The Nigun Project: The Baal Shem Tov’s Nigun
I met Khaira Arby and her band, back in January of this year, at a rooftop party in Timbuktu, Mali where my band, The Sway Machinery, was en route to perform at the legendary Festival of the Desert.
Arby, known as the “Nightingale of the Desert,” is a mainstay of the Festival and has been one of the most popular singers in Timbuktu for decades. Her voice is breathtaking and her performance is imbued with incredible rhythmic and spiritual warmth. On top of that she is a brilliant bandleader and arranger, and her band’s angular, frenetic rhythms are a unique statement of the North Malian musical style.
I count myself incredibly fortunate to know her music — thanks to the internet; her first album is only now being released in the U.S. — and even more greatly blessed to count her as a friend and musical collaborator. Her voice is featured heavily on the forthcoming album from The Sway Machinery that we recorded in Mali and which will be released in 2011.
Arby and her band are currently on tour in North America and, naturally, I wanted to take the opportunity to record with her again for the Nigun Project. I was originally expecting to record a duet with Arby, and so I was in for a very pleasant surprise when she arrived at the recording studio with her entire eight-piece band. I had taken a small studio for us to work in, but thanks to the resourcefulness and the quick-on-his-feet work of engineer Dan Huron, we were able to squeeze everyone in and make the recording happen.

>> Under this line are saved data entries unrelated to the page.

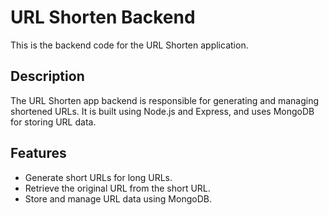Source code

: # URL Shorten Backend

This is the backend code for the URL Shorten application.

## Description

The URL Shorten app backend is responsible for generating and managing shortened URLs. It is built using Node.js and Express, and uses MongoDB for storing URL data.

## Features

- Generate short URLs for long URLs.
- Retrieve the original URL from the short URL.
- Store and manage URL data using MongoDB.
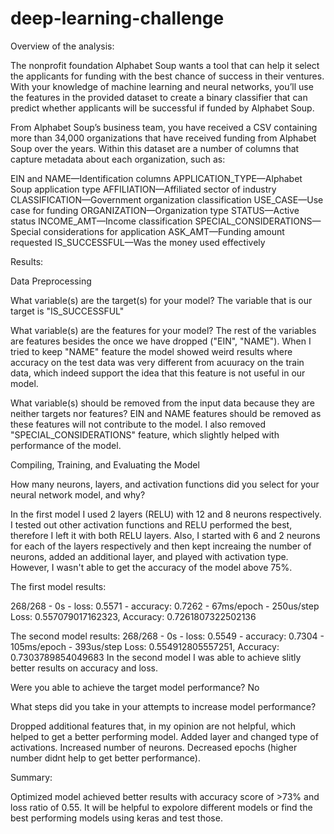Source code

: # deep-learning-challenge
Overview of the analysis: 

The nonprofit foundation Alphabet Soup wants a tool that can help it select the applicants for funding with the best chance of success in their ventures. With your knowledge of machine learning and neural networks, you’ll use the features in the provided dataset to create a binary classifier that can predict whether applicants will be successful if funded by Alphabet Soup.

From Alphabet Soup’s business team, you have received a CSV containing more than 34,000 organizations that have received funding from Alphabet Soup over the years. Within this dataset are a number of columns that capture metadata about each organization, such as:

EIN and NAME—Identification columns
APPLICATION_TYPE—Alphabet Soup application type
AFFILIATION—Affiliated sector of industry
CLASSIFICATION—Government organization classification
USE_CASE—Use case for funding
ORGANIZATION—Organization type
STATUS—Active status
INCOME_AMT—Income classification
SPECIAL_CONSIDERATIONS—Special considerations for application
ASK_AMT—Funding amount requested
IS_SUCCESSFUL—Was the money used effectively

Results:

Data Preprocessing

What variable(s) are the target(s) for your model?
The variable that is our target is "IS_SUCCESSFUL"

What variable(s) are the features for your model?
The rest of the variables are features besides the once we have dropped ("EIN", "NAME"). When I tried to keep "NAME" feature the model showed weird results where accuracy on the test data was very different from acuuracy on the train data, which indeed support the idea that this feature is not useful in our model.

What variable(s) should be removed from the input data because they are neither targets nor features?
EIN and NAME features should be removed as these features will not contribute to the model. I also removed "SPECIAL_CONSIDERATIONS" feature, which slightly helped with performance of the model.

Compiling, Training, and Evaluating the Model

How many neurons, layers, and activation functions did you select for your neural network model, and why?

In the first model I used 2 layers (RELU) with 12 and 8 neurons respectively. I tested out other activation functions and RELU performed the best, therefore I left it with both RELU layers. Also, I started with 6 and 2 neurons for each of the layers respectively and then kept increaing the number of neurons, added an additional layer, and played with activation type. However, I wasn't able to get the accuracy of the model above 75%.

The first model results:

268/268 - 0s - loss: 0.5571 - accuracy: 0.7262 - 67ms/epoch - 250us/step
Loss: 0.557079017162323, Accuracy: 0.7261807322502136

The second model results:
268/268 - 0s - loss: 0.5549 - accuracy: 0.7304 - 105ms/epoch - 393us/step
Loss: 0.554912805557251, Accuracy: 0.7303789854049683
In the second model I was able to achieve slitly better results on accuracy and loss.

Were you able to achieve the target model performance?
No

What steps did you take in your attempts to increase model performance?

Dropped additional features that, in my opinion are not helpful, which helped to get a better performing model.
Added layer and changed type of activations.
Increased number of neurons.
Decreased epochs (higher number didnt help to get better performance).

Summary: 

Optimized model achieved better results with accuracy score of >73% and loss ratio of 0.55. It will be helpful to expolore different models or find the best performing models using keras and test those.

The nigun we recorded is based on a piece I learned while sitting around the table at my grandparents’ house. It is a very old nigun — one that my grandfather told me was supposed to have been composed by the Baal Shem Tov himself, which would date the melody back to the 18th century. I sang the piece for Arby and her band and explained what a nigun is, through the translation of Arby’s manager Christopher Nolan. The concept of a devotional wordless meditative melody was familiar to the Malian musicians, and we were able to quickly delve into the work of composing a new song together. Arby was put in the mind of praying by the old Jewish melodies I was singing, and her verses call upon the sounds of the Islamic tradition of her birth. Her two back-up singers sang the words “*Ya salaam,” meaning, “bring peace,” as a chorus to bind the two realms of spiritual expression that Arby and I drew from.
Listen to ‘The Baal Shem Tov’s Nigun, featuring Khaira Arby:
We intend to draw upon this special affinity between our respective worlds of culture and spirit next Wednesday, on Erev Rosh Hashanah as Arby joins The Sway Machinery for Hidden Melodies Revealed, “billed as part revival, part rock concert.”
The Sway Machinery’s ongoing Rosh Hashanah project that draws inspiration from the High Holiday liturgy and seeks to celebrate the birth of the world with exultation will hopefully reach even higher heights than ever with Khaira Arby’s ecstatic musical vision in the mix.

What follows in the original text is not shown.